**TO DO**
Each line below that carries the string "https" must appear in the answer.

*** Opening of EXERCISE INPUT ***

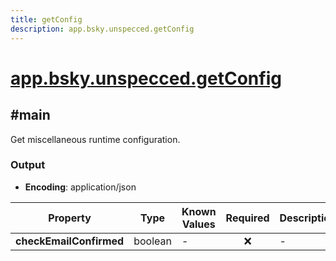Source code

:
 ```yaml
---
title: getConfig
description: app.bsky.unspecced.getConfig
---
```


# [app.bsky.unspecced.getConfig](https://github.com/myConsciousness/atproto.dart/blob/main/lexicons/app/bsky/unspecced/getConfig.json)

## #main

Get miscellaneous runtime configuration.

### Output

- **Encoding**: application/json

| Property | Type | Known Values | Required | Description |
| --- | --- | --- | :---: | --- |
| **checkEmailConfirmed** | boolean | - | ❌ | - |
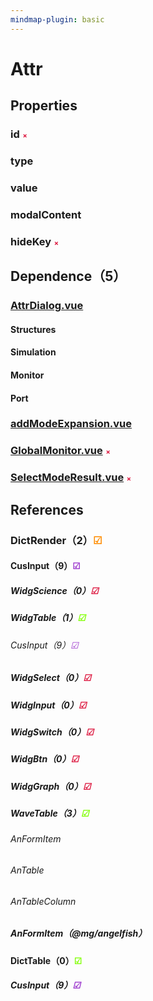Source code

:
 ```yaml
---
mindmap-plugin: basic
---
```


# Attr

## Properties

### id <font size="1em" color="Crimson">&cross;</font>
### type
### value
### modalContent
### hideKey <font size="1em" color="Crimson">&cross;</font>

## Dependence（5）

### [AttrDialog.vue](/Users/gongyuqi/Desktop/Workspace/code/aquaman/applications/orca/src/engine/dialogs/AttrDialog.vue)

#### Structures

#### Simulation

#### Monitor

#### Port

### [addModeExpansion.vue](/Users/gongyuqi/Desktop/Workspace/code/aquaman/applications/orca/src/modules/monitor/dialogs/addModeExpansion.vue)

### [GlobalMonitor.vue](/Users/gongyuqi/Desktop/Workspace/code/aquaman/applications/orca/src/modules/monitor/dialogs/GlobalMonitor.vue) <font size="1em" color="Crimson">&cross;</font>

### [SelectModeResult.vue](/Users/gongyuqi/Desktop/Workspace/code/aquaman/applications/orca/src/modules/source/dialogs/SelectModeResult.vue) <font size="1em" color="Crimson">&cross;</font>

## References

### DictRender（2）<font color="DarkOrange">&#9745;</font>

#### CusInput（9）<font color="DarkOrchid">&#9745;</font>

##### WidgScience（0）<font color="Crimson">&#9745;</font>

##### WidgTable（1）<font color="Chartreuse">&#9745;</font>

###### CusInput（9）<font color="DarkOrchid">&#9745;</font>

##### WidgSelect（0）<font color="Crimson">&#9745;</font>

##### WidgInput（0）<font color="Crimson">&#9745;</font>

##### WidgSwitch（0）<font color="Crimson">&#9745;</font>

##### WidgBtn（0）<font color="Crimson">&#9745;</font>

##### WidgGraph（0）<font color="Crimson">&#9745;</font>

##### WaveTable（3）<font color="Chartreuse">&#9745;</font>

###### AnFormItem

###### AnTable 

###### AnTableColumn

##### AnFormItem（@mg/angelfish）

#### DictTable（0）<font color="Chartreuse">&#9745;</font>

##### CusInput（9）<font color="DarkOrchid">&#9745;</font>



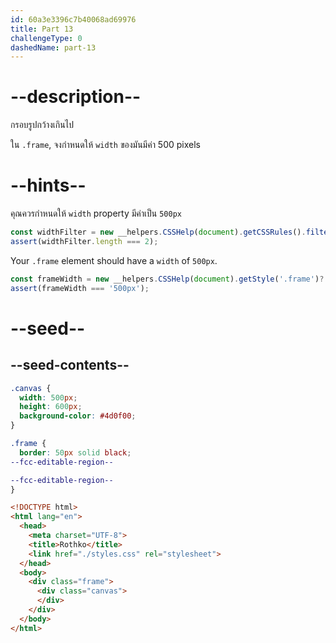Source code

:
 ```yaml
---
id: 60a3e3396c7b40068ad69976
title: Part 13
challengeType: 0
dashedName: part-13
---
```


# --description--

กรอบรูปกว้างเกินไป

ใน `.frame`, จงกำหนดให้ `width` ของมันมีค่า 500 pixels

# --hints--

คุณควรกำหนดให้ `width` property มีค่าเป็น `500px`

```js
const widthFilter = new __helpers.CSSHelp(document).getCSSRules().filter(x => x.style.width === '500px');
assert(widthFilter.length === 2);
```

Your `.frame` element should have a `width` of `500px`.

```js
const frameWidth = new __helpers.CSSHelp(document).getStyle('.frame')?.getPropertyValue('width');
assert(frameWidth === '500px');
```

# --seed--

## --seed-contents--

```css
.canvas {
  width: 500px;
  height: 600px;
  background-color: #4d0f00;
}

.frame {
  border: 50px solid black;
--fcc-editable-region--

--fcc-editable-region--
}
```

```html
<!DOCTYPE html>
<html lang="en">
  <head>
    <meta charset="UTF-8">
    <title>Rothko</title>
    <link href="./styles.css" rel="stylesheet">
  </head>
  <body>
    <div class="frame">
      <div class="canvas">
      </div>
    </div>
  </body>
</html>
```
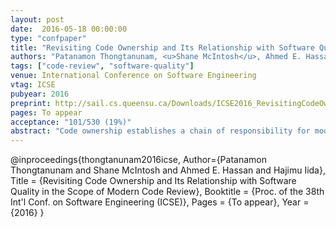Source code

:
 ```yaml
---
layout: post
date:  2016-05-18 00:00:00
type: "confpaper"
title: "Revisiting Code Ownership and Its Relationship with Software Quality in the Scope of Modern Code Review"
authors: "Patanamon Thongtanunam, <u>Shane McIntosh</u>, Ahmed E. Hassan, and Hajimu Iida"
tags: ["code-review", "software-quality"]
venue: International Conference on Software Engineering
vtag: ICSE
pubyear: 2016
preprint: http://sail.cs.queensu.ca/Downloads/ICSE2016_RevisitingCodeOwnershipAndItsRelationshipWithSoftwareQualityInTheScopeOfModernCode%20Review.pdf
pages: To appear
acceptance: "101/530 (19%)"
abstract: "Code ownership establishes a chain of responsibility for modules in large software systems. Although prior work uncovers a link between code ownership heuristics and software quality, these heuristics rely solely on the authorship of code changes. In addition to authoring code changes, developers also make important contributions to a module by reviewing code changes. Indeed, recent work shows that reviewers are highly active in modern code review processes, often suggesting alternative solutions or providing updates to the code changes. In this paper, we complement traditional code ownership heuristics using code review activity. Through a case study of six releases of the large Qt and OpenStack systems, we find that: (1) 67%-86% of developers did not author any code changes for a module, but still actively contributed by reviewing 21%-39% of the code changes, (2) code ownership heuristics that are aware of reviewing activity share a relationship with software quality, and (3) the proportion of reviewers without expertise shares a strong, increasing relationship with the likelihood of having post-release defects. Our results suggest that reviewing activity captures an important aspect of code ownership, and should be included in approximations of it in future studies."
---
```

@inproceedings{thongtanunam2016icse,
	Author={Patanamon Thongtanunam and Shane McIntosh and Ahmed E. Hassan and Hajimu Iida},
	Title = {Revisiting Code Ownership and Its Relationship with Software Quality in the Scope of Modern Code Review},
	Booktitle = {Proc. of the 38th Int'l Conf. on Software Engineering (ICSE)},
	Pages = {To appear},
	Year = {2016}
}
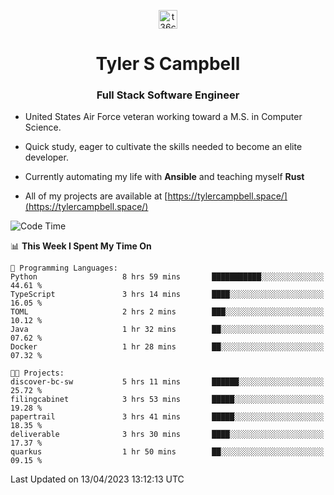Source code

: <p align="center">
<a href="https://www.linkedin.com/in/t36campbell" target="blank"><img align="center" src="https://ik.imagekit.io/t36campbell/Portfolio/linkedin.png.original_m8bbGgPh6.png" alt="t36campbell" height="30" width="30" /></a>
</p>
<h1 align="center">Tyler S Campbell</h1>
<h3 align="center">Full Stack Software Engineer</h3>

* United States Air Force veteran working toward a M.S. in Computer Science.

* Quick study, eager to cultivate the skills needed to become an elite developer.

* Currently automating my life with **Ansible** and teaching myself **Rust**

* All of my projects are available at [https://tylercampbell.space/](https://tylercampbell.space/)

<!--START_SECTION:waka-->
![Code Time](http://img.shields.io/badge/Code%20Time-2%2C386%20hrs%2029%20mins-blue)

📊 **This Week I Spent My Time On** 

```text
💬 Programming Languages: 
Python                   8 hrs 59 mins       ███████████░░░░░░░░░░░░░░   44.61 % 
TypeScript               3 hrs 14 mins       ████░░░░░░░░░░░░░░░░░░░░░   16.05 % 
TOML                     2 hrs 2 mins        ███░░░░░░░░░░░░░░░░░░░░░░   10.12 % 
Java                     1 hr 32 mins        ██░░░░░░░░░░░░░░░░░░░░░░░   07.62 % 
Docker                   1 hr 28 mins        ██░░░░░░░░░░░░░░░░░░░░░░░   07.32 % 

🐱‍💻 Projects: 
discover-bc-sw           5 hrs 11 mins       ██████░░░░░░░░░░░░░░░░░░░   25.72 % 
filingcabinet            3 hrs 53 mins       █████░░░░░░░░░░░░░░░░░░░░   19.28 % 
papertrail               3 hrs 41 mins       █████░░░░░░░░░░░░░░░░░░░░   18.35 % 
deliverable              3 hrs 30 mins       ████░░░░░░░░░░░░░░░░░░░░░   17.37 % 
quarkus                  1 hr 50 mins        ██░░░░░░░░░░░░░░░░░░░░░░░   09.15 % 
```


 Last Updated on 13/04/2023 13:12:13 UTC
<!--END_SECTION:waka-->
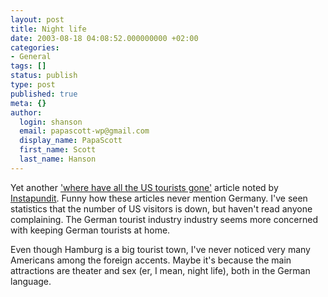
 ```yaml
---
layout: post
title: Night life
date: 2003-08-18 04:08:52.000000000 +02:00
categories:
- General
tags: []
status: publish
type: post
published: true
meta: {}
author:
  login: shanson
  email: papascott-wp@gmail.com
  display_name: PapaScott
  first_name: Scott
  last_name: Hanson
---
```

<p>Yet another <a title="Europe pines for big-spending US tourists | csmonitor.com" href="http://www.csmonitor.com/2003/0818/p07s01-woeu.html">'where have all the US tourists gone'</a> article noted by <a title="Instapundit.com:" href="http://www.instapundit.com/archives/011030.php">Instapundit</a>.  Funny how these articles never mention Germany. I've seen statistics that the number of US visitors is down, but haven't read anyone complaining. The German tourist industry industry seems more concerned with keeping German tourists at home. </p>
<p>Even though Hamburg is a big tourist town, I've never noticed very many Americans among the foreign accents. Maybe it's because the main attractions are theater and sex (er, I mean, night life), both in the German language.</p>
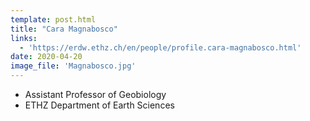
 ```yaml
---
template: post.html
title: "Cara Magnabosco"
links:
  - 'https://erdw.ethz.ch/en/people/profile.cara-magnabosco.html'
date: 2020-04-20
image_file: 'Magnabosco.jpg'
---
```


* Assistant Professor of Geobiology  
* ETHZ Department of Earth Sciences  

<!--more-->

*** Close of EXERCISE INPUT ***

**SOLUTION TO THE PROBLEM**
# [app.bsky.unspecced.getConfig](https://github.com/myConsciousness/atproto.dart/blob/main/lexicons/app/bsky/unspecced/getConfig.json)
<a href="https://www.linkedin.com/in/t36campbell" target="blank"><img align="center" src="https://ik.imagekit.io/t36campbell/Portfolio/linkedin.png.original_m8bbGgPh6.png" alt="t36campbell" height="30" width="30" /></a>
* All of my projects are available at [https://tylercampbell.space/](https://tylercampbell.space/)
  - 'https://erdw.ethz.ch/en/people/profile.cara-magnabosco.html'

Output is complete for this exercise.